The US Commerce Department has denied Polestar the authorization it needs to keep selling cars in the United States. New vehicles from the 2027 model year on can no longer be cleared for sale, leaving the Swedish brand without a path to the American market for its future line-up.
The block comes from the Connected Vehicle Rule, which bars cars with Chinese-linked connectivity hardware on national-security grounds. Polestar is majority-owned by China’s Geely, and that controlling stake is what triggered the denial.
The awkward part is that one of the affected cars is built in America. The Polestar 3 SUV has been produced in Charleston, South Carolina, since 2024, and it is caught by the rule all the same. The plant can keep running for export to Europe, but its longer-term role is now in question. Polestar 3 and Polestar 4 already sitting on dealer lots can still be sold; only new 2027-and-later cars are blocked.

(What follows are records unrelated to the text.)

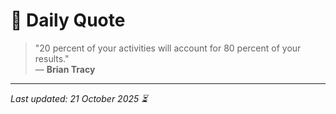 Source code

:# 📜 Daily Quote

> "20 percent of your activities will account for 80 percent of your results."  
> — **Brian Tracy**

---

_Last updated: 21 October 2025 ⏳_
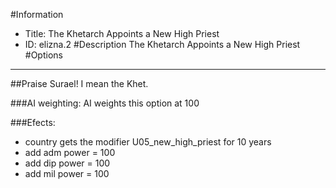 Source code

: #Information
 - Title: The Khetarch Appoints a New High Priest
 - ID: elizna.2
#Description
The Khetarch Appoints a New High Priest
#Options

___
##Praise Surael! I mean the Khet.

###AI weighting:
AI weights this option at 100


###Efects:<ul><li>country gets the modifier U05_new_high_priest for 10 years</li><li>add adm power = 100</li><li>add dip power = 100</li><li>add mil power = 100</li></ul>
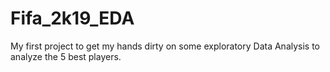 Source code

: # Fifa_2k19_EDA

My first project to get my hands dirty on some exploratory Data Analysis to analyze the 5 best players.
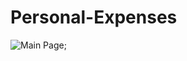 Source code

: # Personal-Expenses
![Main Page](https://github.com/GaganVashisht/Personal-Expenses/blob/23305b40ce21fbd99e6a7903e292bcc5d334a62b/Expenses%20images/Screenshot_2021-05-17-16-58-44-345_com.example.personalexpense.jpg=200x);
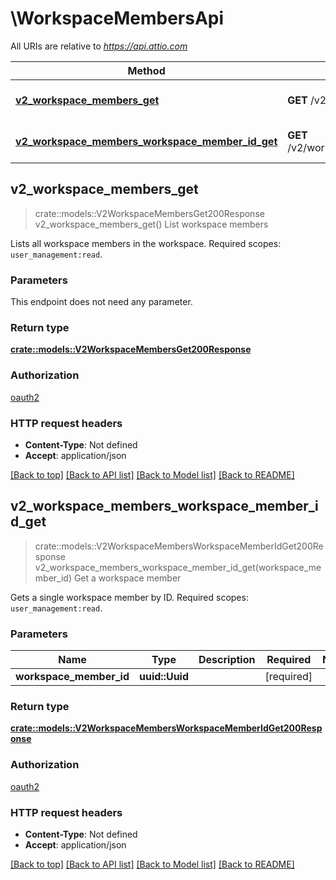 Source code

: # \WorkspaceMembersApi

All URIs are relative to *https://api.attio.com*

Method | HTTP request | Description
------------- | ------------- | -------------
[**v2_workspace_members_get**](WorkspaceMembersApi.md#v2_workspace_members_get) | **GET** /v2/workspace_members | List workspace members
[**v2_workspace_members_workspace_member_id_get**](WorkspaceMembersApi.md#v2_workspace_members_workspace_member_id_get) | **GET** /v2/workspace_members/{workspace_member_id} | Get a workspace member



## v2_workspace_members_get

> crate::models::V2WorkspaceMembersGet200Response v2_workspace_members_get()
List workspace members

Lists all workspace members in the workspace.  Required scopes: `user_management:read`.

### Parameters

This endpoint does not need any parameter.

### Return type

[**crate::models::V2WorkspaceMembersGet200Response**](_v2_workspace_members_get_200_response.md)

### Authorization

[oauth2](../README.md#oauth2)

### HTTP request headers

- **Content-Type**: Not defined
- **Accept**: application/json

[[Back to top]](#) [[Back to API list]](../README.md#documentation-for-api-endpoints) [[Back to Model list]](../README.md#documentation-for-models) [[Back to README]](../README.md)


## v2_workspace_members_workspace_member_id_get

> crate::models::V2WorkspaceMembersWorkspaceMemberIdGet200Response v2_workspace_members_workspace_member_id_get(workspace_member_id)
Get a workspace member

Gets a single workspace member by ID.  Required scopes: `user_management:read`.

### Parameters


Name | Type | Description  | Required | Notes
------------- | ------------- | ------------- | ------------- | -------------
**workspace_member_id** | **uuid::Uuid** |  | [required] |

### Return type

[**crate::models::V2WorkspaceMembersWorkspaceMemberIdGet200Response**](_v2_workspace_members__workspace_member_id__get_200_response.md)

### Authorization

[oauth2](../README.md#oauth2)

### HTTP request headers

- **Content-Type**: Not defined
- **Accept**: application/json

[[Back to top]](#) [[Back to API list]](../README.md#documentation-for-api-endpoints) [[Back to Model list]](../README.md#documentation-for-models) [[Back to README]](../README.md)


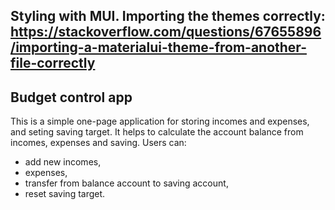 ## Styling with MUI. Importing the themes correctly: https://stackoverflow.com/questions/67655896/importing-a-materialui-theme-from-another-file-correctly

## Budget control app

This is a simple one-page application for storing incomes and expenses, and seting saving target.
It helps to calculate the account balance from incomes, expenses and saving. 
Users can:
+ add new incomes, 
+ expenses, 
+ transfer from balance account to saving account, 
+ reset saving target.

Polestar is not alone in the firing line. Its sister brand Volvo, also owned by Geely, secured an exemption in May, while Chinese-built models such as the Lincoln Nautilus and Buick Envision face the same regulatory threat.
Polestar is not contesting the decision. CEO Michael Lohscheller noted that the United States accounted for just 6 percent of sales in the first quarter of 2026, and said the company will concentrate on Europe, Southeast Asia and Latin America instead. The upcoming Polestar 7 is set to be built in Europe.